= Assignment =
In the records below, the lines from the one with "FM BIOS ROM" through the last are to be printed exactly, and nothing else.

** Input records follows **

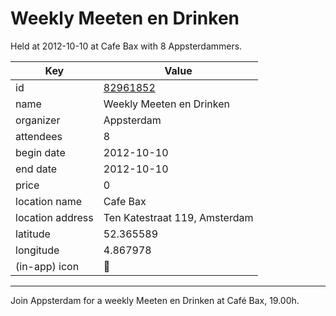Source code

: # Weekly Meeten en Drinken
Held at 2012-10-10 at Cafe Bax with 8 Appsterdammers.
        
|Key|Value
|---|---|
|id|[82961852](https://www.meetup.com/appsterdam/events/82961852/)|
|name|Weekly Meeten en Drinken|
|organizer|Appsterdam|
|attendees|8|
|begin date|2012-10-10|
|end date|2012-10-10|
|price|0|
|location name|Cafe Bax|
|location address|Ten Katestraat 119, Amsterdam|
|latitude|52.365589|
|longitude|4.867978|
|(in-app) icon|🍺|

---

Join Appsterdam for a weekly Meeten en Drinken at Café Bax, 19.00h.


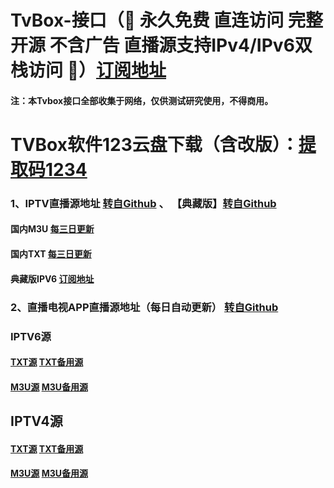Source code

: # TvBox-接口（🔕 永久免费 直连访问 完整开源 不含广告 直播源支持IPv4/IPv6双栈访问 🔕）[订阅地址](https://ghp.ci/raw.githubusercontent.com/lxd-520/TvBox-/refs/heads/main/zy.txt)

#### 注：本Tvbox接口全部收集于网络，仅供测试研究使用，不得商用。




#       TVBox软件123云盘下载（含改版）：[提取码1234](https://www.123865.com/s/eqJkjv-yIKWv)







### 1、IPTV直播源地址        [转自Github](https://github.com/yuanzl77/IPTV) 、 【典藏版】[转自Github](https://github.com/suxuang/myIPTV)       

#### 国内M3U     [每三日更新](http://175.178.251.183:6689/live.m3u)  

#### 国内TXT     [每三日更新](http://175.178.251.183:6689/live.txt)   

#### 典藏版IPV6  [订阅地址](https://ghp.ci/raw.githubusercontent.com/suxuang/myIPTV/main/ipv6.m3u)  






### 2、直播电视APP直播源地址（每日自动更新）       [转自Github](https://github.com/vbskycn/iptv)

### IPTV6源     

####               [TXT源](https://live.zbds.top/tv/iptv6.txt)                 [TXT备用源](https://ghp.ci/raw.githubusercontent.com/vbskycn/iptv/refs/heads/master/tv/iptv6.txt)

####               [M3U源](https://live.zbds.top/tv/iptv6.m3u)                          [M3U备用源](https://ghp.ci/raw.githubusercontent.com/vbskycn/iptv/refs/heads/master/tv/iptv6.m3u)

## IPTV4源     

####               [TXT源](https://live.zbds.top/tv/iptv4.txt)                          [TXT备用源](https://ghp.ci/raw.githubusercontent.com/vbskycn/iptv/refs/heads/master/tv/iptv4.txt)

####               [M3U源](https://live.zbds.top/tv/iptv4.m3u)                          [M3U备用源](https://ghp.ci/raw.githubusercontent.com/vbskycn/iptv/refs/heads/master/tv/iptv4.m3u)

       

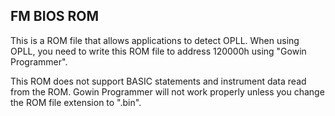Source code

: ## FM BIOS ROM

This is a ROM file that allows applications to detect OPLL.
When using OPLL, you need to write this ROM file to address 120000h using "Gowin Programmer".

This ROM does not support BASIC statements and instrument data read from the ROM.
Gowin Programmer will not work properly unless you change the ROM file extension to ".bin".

** End of Input records **

= Response below =
: ## FM BIOS ROM

This is a ROM file that allows applications to detect OPLL.
When using OPLL, you need to write this ROM file to address 120000h using "Gowin Programmer".

This ROM does not support BASIC statements and instrument data read from the ROM.
Gowin Programmer will not work properly unless you change the ROM file extension to ".bin".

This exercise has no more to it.